Sometimes just showing up is the job

There are days when the hardest part of the job isn’t writing the story. It’s showing up to find it.

For a long time my work has been mostly behind a desk. Layout pages. Edit copy. Proofread headlines. Make sure the ads land where they’re supposed to and the photos don’t crash into the margins. It’s honest work, and it keeps a newspaper running, but it can also put a little distance between a reporter and the community he’s supposed to be covering.

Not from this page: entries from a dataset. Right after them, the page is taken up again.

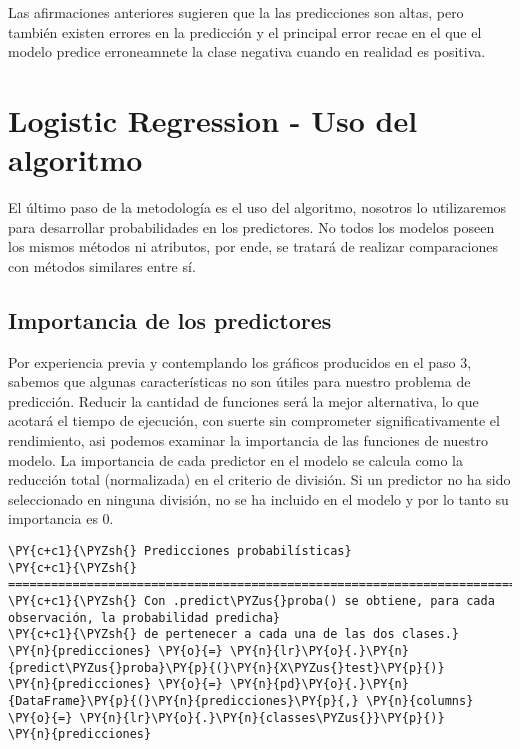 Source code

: Las afirmaciones anteriores sugieren que la las predicciones son altas,
pero también existen errores en la predicción y el principal error recae
en el que el modelo predice erroneamnete la clase negativa cuando en
realidad es positiva.

    \hypertarget{logistic-regression---uso-del-algoritmo}{%
\section{Logistic Regression - Uso del
algoritmo}\label{logistic-regression---uso-del-algoritmo}}

El último paso de la metodología es el uso del algoritmo, nosotros lo
utilizaremos para desarrollar probabilidades en los predictores. No
todos los modelos poseen los mismos métodos ni atributos, por ende, se
tratará de realizar comparaciones con métodos similares entre sí.

    \hypertarget{importancia-de-los-predictores}{%
\subsection{Importancia de los
predictores}\label{importancia-de-los-predictores}}

Por experiencia previa y contemplando los gráficos producidos en el paso
3, sabemos que algunas características no son útiles para nuestro
problema de predicción. Reducir la cantidad de funciones será la mejor
alternativa, lo que acotará el tiempo de ejecución, con suerte sin
comprometer significativamente el rendimiento, asi podemos examinar la
importancia de las funciones de nuestro modelo. La importancia de cada
predictor en el modelo se calcula como la reducción total (normalizada)
en el criterio de división. Si un predictor no ha sido seleccionado en
ninguna división, no se ha incluido en el modelo y por lo tanto su
importancia es 0.

    \begin{tcolorbox}[breakable, size=fbox, boxrule=1pt, pad at break*=1mm,colback=cellbackground, colframe=cellborder]
\begin{Verbatim}[commandchars=\\\{\}]
\PY{c+c1}{\PYZsh{} Predicciones probabilísticas}
\PY{c+c1}{\PYZsh{} ==============================================================================}
\PY{c+c1}{\PYZsh{} Con .predict\PYZus{}proba() se obtiene, para cada observación, la probabilidad predicha}
\PY{c+c1}{\PYZsh{} de pertenecer a cada una de las dos clases.}
\PY{n}{predicciones} \PY{o}{=} \PY{n}{lr}\PY{o}{.}\PY{n}{predict\PYZus{}proba}\PY{p}{(}\PY{n}{X\PYZus{}test}\PY{p}{)}
\PY{n}{predicciones} \PY{o}{=} \PY{n}{pd}\PY{o}{.}\PY{n}{DataFrame}\PY{p}{(}\PY{n}{predicciones}\PY{p}{,} \PY{n}{columns} \PY{o}{=} \PY{n}{lr}\PY{o}{.}\PY{n}{classes\PYZus{}}\PY{p}{)}
\PY{n}{predicciones}
\end{Verbatim}
\end{tcolorbox}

Lately that’s been changing.

The Beacon has new owners and they’re giving me the freedom to do some things I haven’t been able to do in a while like getting out of my office. Go to meetings again. Visit events. Talk to people face to face instead of through emails and phone calls. In theory, that’s exactly what a small-town newspaper editor should be doing. In practice, it can feel a little like the first day of school. This week I walked over to the Council on Aging to cover an event. It wasn’t far. About two-thirds of a mile round trip. Sixty-five degrees outside. A perfectly reasonable day for a walk.

But, I forgot my sunglasses, which is a stupid thing to do when you have Myasthenia Gravis. Two minutes in sunlight and you’re blind. Ten minutes and you’re having trouble breathing. So if you noticed me leaning against a pole waiting for the world to stop spinning, that’s why.

The moment passed. I took photos. I talked to a couple of people. I wrote down notes about what was happening and why it mattered. In other words, I did the job.

And walking back to the office, I realized something simple.

It counted as a success. Not because it was dramatic. Not because it involved breaking news or a big investigation. It counted because it was one more step toward something that every community newspaper depends on.

Showing up. Local journalism works best when the reporter is present. When the editor is sitting in the back of the room at the police jury meeting. When someone from the paper is standing near the door at the church supper or watching the game from the bleachers or shaking hands at a school event.

A newspaper doesn’t just report on a community. It lives within it.

That means being willing to leave the comfort of the desk and go out where the stories actually live. Sometimes that means long meetings. Sometimes it means awkward conversations. Sometimes it just means taking a short walk on a sunny afternoon and hoping you remembered to bring shades.

None of it sounds glamorous. Most of the time it isn’t, but those small moments are what keep a local paper connected to the people it serves.

This year is shaping up to be one of change for a lot of us. The newspaper is adjusting to new ownership and new routines. The community adjusting to the new data center bringing new people and businesses. Things are changing, one event and one conversation at a time.

For my part, I’m learning again what I probably knew all along. The stories are still out there.

You just have to show up to find them.

Darryl Riser is editor of the Richland Beacon-News.